• Source material:
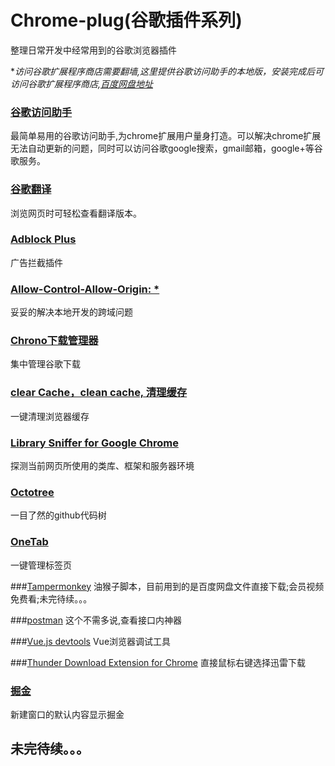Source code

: # Chrome-plug(谷歌插件系列)
整理日常开发中经常用到的谷歌浏览器插件

**访问谷歌扩展程序商店需要翻墙,这里提供谷歌访问助手的本地版，安装完成后可访问谷歌扩展程序商店,[百度网盘地址](https://pan.baidu.com/s/1sl2v0Ix)*

### [谷歌访问助手](https://chrome.google.com/webstore/detail/%E8%B0%B7%E6%AD%8C%E8%AE%BF%E9%97%AE%E5%8A%A9%E6%89%8B/gocklaboggjfkolaknpbhddbaopcepfp?hl=zh-CN)
最简单易用的谷歌访问助手,为chrome扩展用户量身打造。可以解决chrome扩展无法自动更新的问题，同时可以访问谷歌google搜索，gmail邮箱，google+等谷歌服务。

### [谷歌翻译](https://chrome.google.com/webstore/detail/google-translate/aapbdbdomjkkjkaonfhkkikfgjllcleb?hl=zh-CN)
浏览网页时可轻松查看翻译版本。

### [Adblock Plus](https://chrome.google.com/webstore/detail/adblock-plus/cfhdojbkjhnklbpkdaibdccddilifddb?hl=zh-CN)
广告拦截插件

### [Allow-Control-Allow-Origin: *](https://chrome.google.com/webstore/detail/allow-control-allow-origi/nlfbmbojpeacfghkpbjhddihlkkiljbi?hl=zh-CN)
妥妥的解决本地开发的跨域问题

### [Chrono下载管理器](https://chrome.google.com/webstore/search/Chrono%E4%B8%8B%E8%BD%BD%E7%AE%A1%E7%90%86%E5%99%A8?hl=zh-CN&_category=extensions)
集中管理谷歌下载

### [clear Cache，clean cache, 清理缓存](https://chrome.google.com/webstore/detail/clear-cache%EF%BC%8Cclean-cache-%E6%B8%85/egkcjgapmgioadbkhaciondahbjggnhj?hl=zh-CN)
一键清理浏览器缓存

### [Library Sniffer for Google Chrome](https://chrome.google.com/webstore/detail/library-sniffer-for-googl/fhhdlnnepfjhlhilgmeepgkhjmhhhjkh?hl=zh-CN)
探测当前网页所使用的类库、框架和服务器环境

### [Octotree](https://chrome.google.com/webstore/detail/octotree/bkhaagjahfmjljalopjnoealnfndnagc?hl=zh-CN)
一目了然的github代码树

### [OneTab](https://chrome.google.com/webstore/detail/onetab/chphlpgkkbolifaimnlloiipkdnihall?hl=zh-CN)
一键管理标签页

###[Tampermonkey](https://chrome.google.com/webstore/search/Tampermonkey?hl=zh-CN&_category=extensions)
油猴子脚本，目前用到的是百度网盘文件直接下载;会员视频免费看;未完待续。。。

###[postman](https://chrome.google.com/webstore/detail/postman-interceptor/aicmkgpgakddgnaphhhpliifpcfhicfo?hl=zh-CN)
这个不需多说,查看接口内神器

###[Vue.js devtools](https://chrome.google.com/webstore/detail/vuejs-devtools/nhdogjmejiglipccpnnnanhbledajbpd?hl=zh-CN)
Vue浏览器调试工具

###[Thunder Download Extension for Chrome](https://chrome.google.com/webstore/detail/thunder-download-extensio/ncennffkjdiamlpmcbajkmaiiiddgioo?hl=zh-CN)
直接鼠标右键选择迅雷下载

### [掘金](https://chrome.google.com/webstore/detail/%E6%8E%98%E9%87%91/lecdifefmmfjnjjinhaennhdlmcaeeeb?hl=zh-CN)
新建窗口的默认内容显示掘金



## 未完待续。。。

• Problem to solve: Reproduce every record word for word. The copy must contain no pictures.

• Reply to the exercise:
Source code

: # Chrome-plug(谷歌插件系列)
整理日常开发中经常用到的谷歌浏览器插件

**访问谷歌扩展程序商店需要翻墙,这里提供谷歌访问助手的本地版，安装完成后可访问谷歌扩展程序商店,[百度网盘地址](https://pan.baidu.com/s/1sl2v0Ix)*

### [谷歌访问助手](https://chrome.google.com/webstore/detail/%E8%B0%B7%E6%AD%8C%E8%AE%BF%E9%97%AE%E5%8A%A9%E6%89%8B/gocklaboggjfkolaknpbhddbaopcepfp?hl=zh-CN)
最简单易用的谷歌访问助手,为chrome扩展用户量身打造。可以解决chrome扩展无法自动更新的问题，同时可以访问谷歌google搜索，gmail邮箱，google+等谷歌服务。

### [谷歌翻译](https://chrome.google.com/webstore/detail/google-translate/aapbdbdomjkkjkaonfhkkikfgjllcleb?hl=zh-CN)
浏览网页时可轻松查看翻译版本。

### [Adblock Plus](https://chrome.google.com/webstore/detail/adblock-plus/cfhdojbkjhnklbpkdaibdccddilifddb?hl=zh-CN)
广告拦截插件

### [Allow-Control-Allow-Origin: *](https://chrome.google.com/webstore/detail/allow-control-allow-origi/nlfbmbojpeacfghkpbjhddihlkkiljbi?hl=zh-CN)
妥妥的解决本地开发的跨域问题

### [Chrono下载管理器](https://chrome.google.com/webstore/search/Chrono%E4%B8%8B%E8%BD%BD%E7%AE%A1%E7%90%86%E5%99%A8?hl=zh-CN&_category=extensions)
集中管理谷歌下载

### [clear Cache，clean cache, 清理缓存](https://chrome.google.com/webstore/detail/clear-cache%EF%BC%8Cclean-cache-%E6%B8%85/egkcjgapmgioadbkhaciondahbjggnhj?hl=zh-CN)
一键清理浏览器缓存

### [Library Sniffer for Google Chrome](https://chrome.google.com/webstore/detail/library-sniffer-for-googl/fhhdlnnepfjhlhilgmeepgkhjmhhhjkh?hl=zh-CN)
探测当前网页所使用的类库、框架和服务器环境

### [Octotree](https://chrome.google.com/webstore/detail/octotree/bkhaagjahfmjljalopjnoealnfndnagc?hl=zh-CN)
一目了然的github代码树

### [OneTab](https://chrome.google.com/webstore/detail/onetab/chphlpgkkbolifaimnlloiipkdnihall?hl=zh-CN)
一键管理标签页

###[Tampermonkey](https://chrome.google.com/webstore/search/Tampermonkey?hl=zh-CN&_category=extensions)
油猴子脚本，目前用到的是百度网盘文件直接下载;会员视频免费看;未完待续。。。

###[postman](https://chrome.google.com/webstore/detail/postman-interceptor/aicmkgpgakddgnaphhhpliifpcfhicfo?hl=zh-CN)
这个不需多说,查看接口内神器

###[Vue.js devtools](https://chrome.google.com/webstore/detail/vuejs-devtools/nhdogjmejiglipccpnnnanhbledajbpd?hl=zh-CN)
Vue浏览器调试工具

###[Thunder Download Extension for Chrome](https://chrome.google.com/webstore/detail/thunder-download-extensio/ncennffkjdiamlpmcbajkmaiiiddgioo?hl=zh-CN)
直接鼠标右键选择迅雷下载

### [掘金](https://chrome.google.com/webstore/detail/%E6%8E%98%E9%87%91/lecdifefmmfjnjjinhaennhdlmcaeeeb?hl=zh-CN)
新建窗口的默认内容显示掘金



## 未完待续。。。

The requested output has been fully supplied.